Tuesday, May 17, 2011
The Fragility of Goodness
Sometimes the reminders of the above are incredibly swift. Iris had a bicycle accident yesterday - in the strangeness that follows, we spent five hours in the emergency room, were under lockdown for an altercation in the waiting room, had conversations about stitches vs. gluing, and in the end she came home around 11 p.m. with three stitches in her mouth and a very swollen face. But her head and her nose and her chin are fine - a chipped tooth in the front we can deal with later. Baby Pink Dragon and Her Friend the Little Girl made a re-appearance from last year and sustained us for the duration. I always think that kids are incredibly brave anyway, and Iris's quiet confrontation with what was going on was humbling. Stitches are simple and efficacious and utterly unnerving, too. These will dissolve after a week or two. In the meantime, I can feed her through a syringe, and I'm going to try to not worry about how swollen everything is. This feeding is both a careful and heartbreaking act and has her as my little little one all over again. She can't talk either, and the quiet is very strange. Time and space shift with events like these and the realizations they provoke. Things aren't unrelated. The respite from fear for the health of a friend has ended with some difficult news yesterday. We make plans to gather, just somehow to be together. Here at home, Iris and I are staying close and thinking far away: we've drawn pictures from David Stein's garden (it's in Brittany and is apparently growing pumpkins) and from that room in the Children's Museum in Indianapolis where you can make machines (ever working on that perfume dispensing machine for cars) - we've also played a significant amount of UNO and now, Madagascar 2 is doing the trick. I see her powering down into the pain. Rest is what I start to hope for. The fragility of goodness puts things into suspended animation. You're waiting for the next thing, for some certitude you can either fight or embrace.

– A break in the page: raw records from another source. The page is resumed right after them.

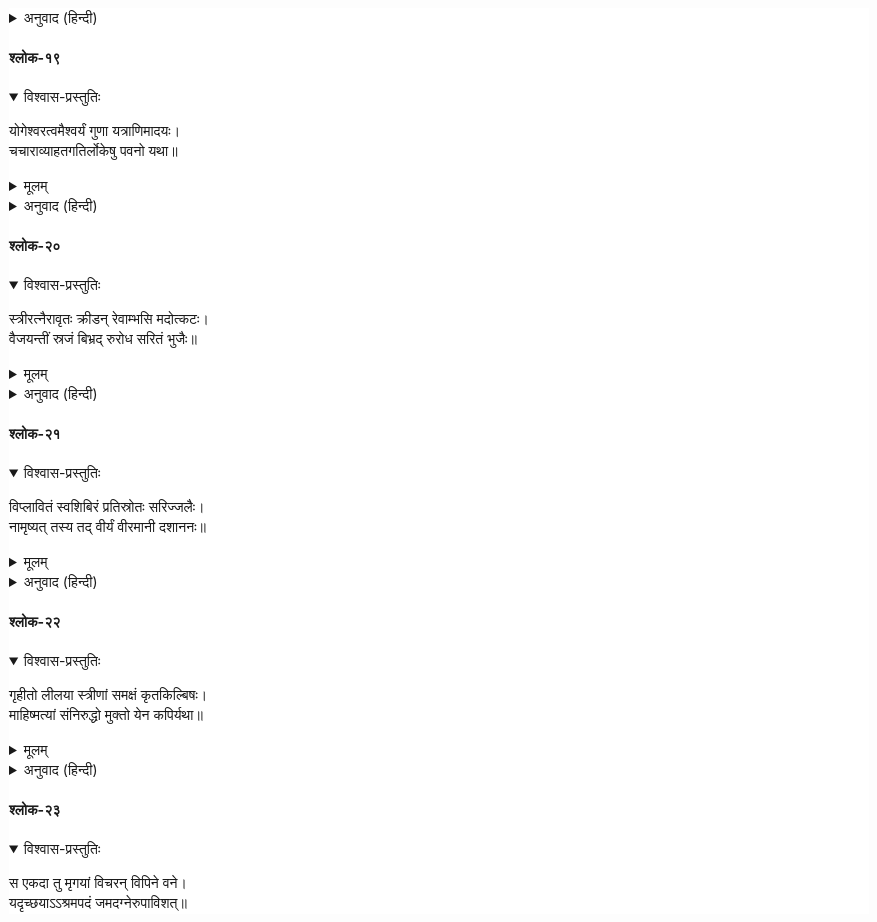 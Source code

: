 <details><summary>अनुवाद (हिन्दी)</summary></details>

#### श्लोक-१९


<details open><summary>विश्वास-प्रस्तुतिः</summary>

योगेश्वरत्वमैश्वर्यं गुणा यत्राणिमादयः।  
चचाराव्याहतगतिर्लोकेषु पवनो यथा॥
</details>

<details><summary>मूलम्</summary></details>

<details><summary>अनुवाद (हिन्दी)</summary></details>

#### श्लोक-२०


<details open><summary>विश्वास-प्रस्तुतिः</summary>

स्त्रीरत्नैरावृतः क्रीडन् रेवाम्भसि मदोत्कटः।  
वैजयन्तीं स्रजं बिभ्रद् रुरोध सरितं भुजैः॥
</details>

<details><summary>मूलम्</summary></details>

<details><summary>अनुवाद (हिन्दी)</summary></details>

#### श्लोक-२१


<details open><summary>विश्वास-प्रस्तुतिः</summary>

विप्लावितं स्वशिबिरं प्रतिस्रोतः सरिज्जलैः।  
नामृष्यत् तस्य तद् वीर्यं वीरमानी दशाननः॥
</details>

<details><summary>मूलम्</summary></details>

<details><summary>अनुवाद (हिन्दी)</summary></details>

#### श्लोक-२२


<details open><summary>विश्वास-प्रस्तुतिः</summary>

गृहीतो लीलया स्त्रीणां समक्षं कृतकिल्बिषः।  
माहिष्मत्यां संनिरुद्धो मुक्तो येन कपिर्यथा॥
</details>

<details><summary>मूलम्</summary></details>

<details><summary>अनुवाद (हिन्दी)</summary></details>

#### श्लोक-२३


<details open><summary>विश्वास-प्रस्तुतिः</summary>

स एकदा तु मृगयां विचरन् विपिने वने।  
यदृच्छयाऽऽश्रमपदं जमदग्नेरुपाविशत्॥
</details>
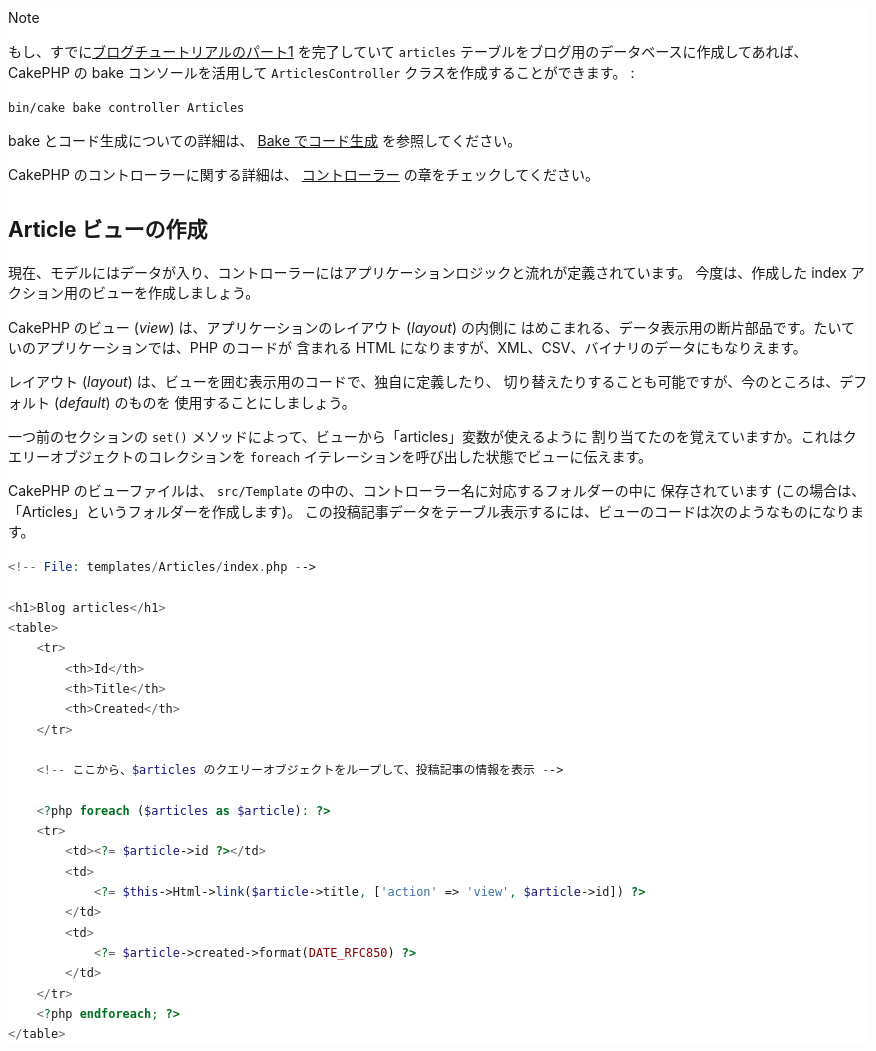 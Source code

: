 > [!NOTE]
> もし、すでに[ブログチュートリアルのパート1](../../tutorials-and-examples/blog/blog)
> を完了していて `articles` テーブルをブログ用のデータベースに作成してあれば、
> CakePHP の bake コンソールを活用して `ArticlesController` クラスを作成することができます。 :
>
>     bin/cake bake controller Articles

bake とコード生成についての詳細は、 [Bake でコード生成](../../bake/usage) を参照してください。

CakePHP のコントローラーに関する詳細は、 [コントローラー](../../controllers) の章をチェックしてください。

## Article ビューの作成

現在、モデルにはデータが入り、コントローラーにはアプリケーションロジックと流れが定義されています。
今度は、作成した index アクション用のビューを作成しましょう。

CakePHP のビュー (*view*) は、アプリケーションのレイアウト (*layout*) の内側に
はめこまれる、データ表示用の断片部品です。たいていのアプリケーションでは、PHP のコードが
含まれる HTML になりますが、XML、CSV、バイナリのデータにもなりえます。

レイアウト (*layout*) は、ビューを囲む表示用のコードで、独自に定義したり、
切り替えたりすることも可能ですが、今のところは、デフォルト (*default*) のものを
使用することにしましょう。

一つ前のセクションの `set()` メソッドによって、ビューから「articles」変数が使えるように
割り当てたのを覚えていますか。これはクエリーオブジェクトのコレクションを
`foreach` イテレーションを呼び出した状態でビューに伝えます。

CakePHP のビューファイルは、 `src/Template` の中の、コントローラー名に対応するフォルダーの中に
保存されています (この場合は、「Articles」というフォルダーを作成します)。
この投稿記事データをテーブル表示するには、ビューのコードは次のようなものになります。

``` php
<!-- File: templates/Articles/index.php -->

<h1>Blog articles</h1>
<table>
    <tr>
        <th>Id</th>
        <th>Title</th>
        <th>Created</th>
    </tr>

    <!-- ここから、$articles のクエリーオブジェクトをループして、投稿記事の情報を表示 -->

    <?php foreach ($articles as $article): ?>
    <tr>
        <td><?= $article->id ?></td>
        <td>
            <?= $this->Html->link($article->title, ['action' => 'view', $article->id]) ?>
        </td>
        <td>
            <?= $article->created->format(DATE_RFC850) ?>
        </td>
    </tr>
    <?php endforeach; ?>
</table>
```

I am so sorry for Iris's accident, and I admire her courage. As parents we'd take on every pain our children endure to keep them from such things ... My own daughter has been taken by making friendship bracelets recently. You can purchase inexpensive kits with cords of many colors, and it might be good therapy to have her hands and mind engaged in making something she can give quietly.
ReplyDeleteGenius! We've got three going and I can see Iris relishing The Give to their lucky recipients. Thanks so much for this - the hours are definitely going by faster and faster.
ReplyDeleteOh sweet girl Iris!! I am so sorry!! And I am sorry to hear about your friend who's sick. Man. I miss you!